R Community Bikes: An anchor for Rochester on Hudson Avenue

R Community Bikes: An anchor for Rochester on Hudson Avenue

[R Community Bikes, 226 Hudson Avenue. Except where indicated, images provided by John Stewart]

In August 2019, in Brighton’s connection to R Community Bikes, we learned about R Community Bikes and the work done by John Stewart. Today, John’s friend Amy Stockwell updates us on the good work of RCB.

(left) August 2019, outside John’s house on Bonnie Brae in Brighton from Brighton’s connection to R Community Bikes; (right) bike rack installed by R Community Bikes and two handsome carrying bags purchased by David Kramer 3/12/22

By Amy Stockwell

Watching the nice warm cars navigate the falling snow,  it’s hard to believe that some people in Rochester only have bicycles as their year round means of transportation. John Stewart, the newly elected Director of RCommunity Bikes spoke forcefully about the people RCommunity Bikes serves and what it means to him.  “Getting a bike changes people’s lives.  I know that because every week the people we’ve helped  come in and tell us.  They tell us its changed their lives. That’s what keeps me going.”

August 2019, John Stewart (left) and David Kramer from Brighton’s connection to R Community Bikes

Stewart was named Director of the well known Rochester non-profit in November 2021, and is working to continue to provide bikes and bike repairs to the clients who depend on their bikes for their lives and livelihoods.  “The pandemic has changed how we can help these people,” Stewart said.  “Their lives have been completely disrupted and there is no margin to fall back on.   We’re re-examining how we can continue to safely get them bikes and bike repairs”.
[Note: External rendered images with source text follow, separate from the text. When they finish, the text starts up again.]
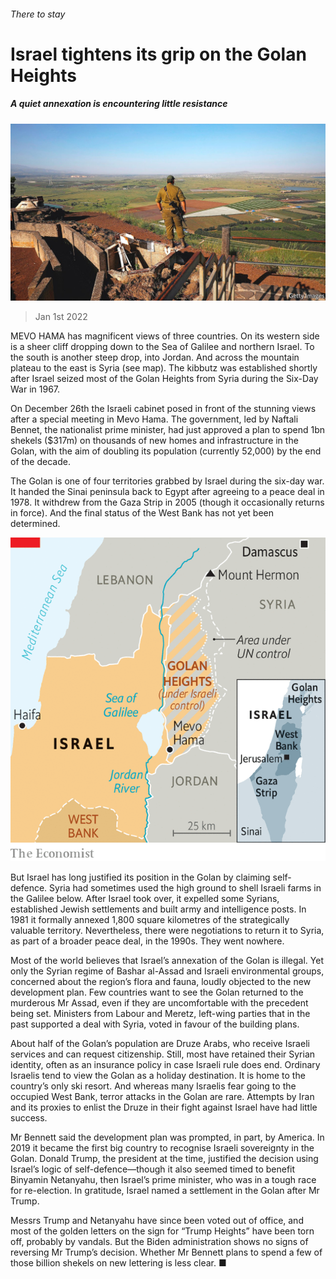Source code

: ###### There to stay

# Israel tightens its grip on the Golan Heights 

##### A quiet annexation is encountering little resistance 

![image](images/20220101_MAP002_0.jpg) 

> Jan 1st 2022 

MEVO HAMA has magnificent views of three countries. On its western side is a sheer cliff dropping down to the Sea of Galilee and northern Israel. To the south is another steep drop, into Jordan. And across the mountain plateau to the east is Syria (see map). The kibbutz was established shortly after Israel seized most of the Golan Heights from Syria during the Six-Day War in 1967.

On December 26th the Israeli cabinet posed in front of the stunning views after a special meeting in Mevo Hama. The government, led by Naftali Bennet, the nationalist prime minister, had just approved a plan to spend 1bn shekels ($317m) on thousands of new homes and infrastructure in the Golan, with the aim of doubling its population (currently 52,000) by the end of the decade.


The Golan is one of four territories grabbed by Israel during the six-day war. It handed the Sinai peninsula back to Egypt after agreeing to a peace deal in 1978. It withdrew from the Gaza Strip in 2005 (though it occasionally returns in force). And the final status of the West Bank has not yet been determined.

![image](images/20220101_MAM979.png) 


But Israel has long justified its position in the Golan by claiming self-defence. Syria had sometimes used the high ground to shell Israeli farms in the Galilee below. After Israel took over, it expelled some Syrians, established Jewish settlements and built army and intelligence posts. In 1981 it formally annexed 1,800 square kilometres of the strategically valuable territory. Nevertheless, there were negotiations to return it to Syria, as part of a broader peace deal, in the 1990s. They went nowhere.

Most of the world believes that Israel’s annexation of the Golan is illegal. Yet only the Syrian regime of Bashar al-Assad and Israeli environmental groups, concerned about the region’s flora and fauna, loudly objected to the new development plan. Few countries want to see the Golan returned to the murderous Mr Assad, even if they are uncomfortable with the precedent being set. Ministers from Labour and Meretz, left-wing parties that in the past supported a deal with Syria, voted in favour of the building plans.

About half of the Golan’s population are Druze Arabs, who receive Israeli services and can request citizenship. Still, most have retained their Syrian identity, often as an insurance policy in case Israeli rule does end. Ordinary Israelis tend to view the Golan as a holiday destination. It is home to the country’s only ski resort. And whereas many Israelis fear going to the occupied West Bank, terror attacks in the Golan are rare. Attempts by Iran and its proxies to enlist the Druze in their fight against Israel have had little success.

Mr Bennett said the development plan was prompted, in part, by America. In 2019 it became the first big country to recognise Israeli sovereignty in the Golan. Donald Trump, the president at the time, justified the decision using Israel’s logic of self-defence—though it also seemed timed to benefit Binyamin Netanyahu, then Israel’s prime minister, who was in a tough race for re-election. In gratitude, Israel named a settlement in the Golan after Mr Trump.

Messrs Trump and Netanyahu have since been voted out of office, and most of the golden letters on the sign for “Trump Heights” have been torn off, probably by vandals. But the Biden administration shows no signs of reversing Mr Trump’s decision. Whether Mr Bennett plans to spend a few of those billion shekels on new lettering is less clear. ■

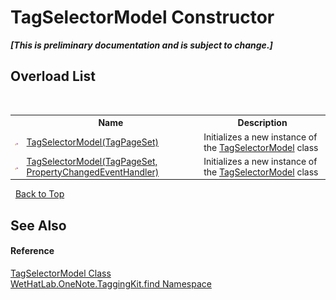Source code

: # TagSelectorModel Constructor 
 _**\[This is preliminary documentation and is subject to change.\]**_


## Overload List
&nbsp;<table><tr><th></th><th>Name</th><th>Description</th></tr><tr><td>![Protected method](media/protmethod.gif "Protected method")</td><td><a href="ae6b2f15-ea66-3361-6e28-fd09b208ac87.md">TagSelectorModel(TagPageSet)</a></td><td>
Initializes a new instance of the <a href="093ecf68-9afb-f529-98a7-c27089162014.md">TagSelectorModel</a> class</td></tr><tr><td>![Protected method](media/protmethod.gif "Protected method")</td><td><a href="48d2c30a-1d83-a9df-91da-fa15d496e144.md">TagSelectorModel(TagPageSet, PropertyChangedEventHandler)</a></td><td>
Initializes a new instance of the <a href="093ecf68-9afb-f529-98a7-c27089162014.md">TagSelectorModel</a> class</td></tr></table>&nbsp;
<a href="#tagselectormodel-constructor">Back to Top</a>

## See Also


#### Reference
<a href="093ecf68-9afb-f529-98a7-c27089162014.md">TagSelectorModel Class</a><br /><a href="0e3a8efd-07d2-1709-b1cd-709153222081.md">WetHatLab.OneNote.TaggingKit.find Namespace</a><br />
RCommunity Bikes has a more than 20 year history of getting Rochester residents wheels since its founding in 2001.  Bill Danza was volunteering at a soup kitchen and started out repairing one bike.  The services grew:   Just before the pandemic, RCB gave out 2500 bikes a year, and repaired another 4000. This hands on service was made possible by over 100 dedicated volunteers putting in countless hours as well as by the persistence of their clients  People needing bikes were willing to stand in line for hours at Hudson Avenue or at a satellite location.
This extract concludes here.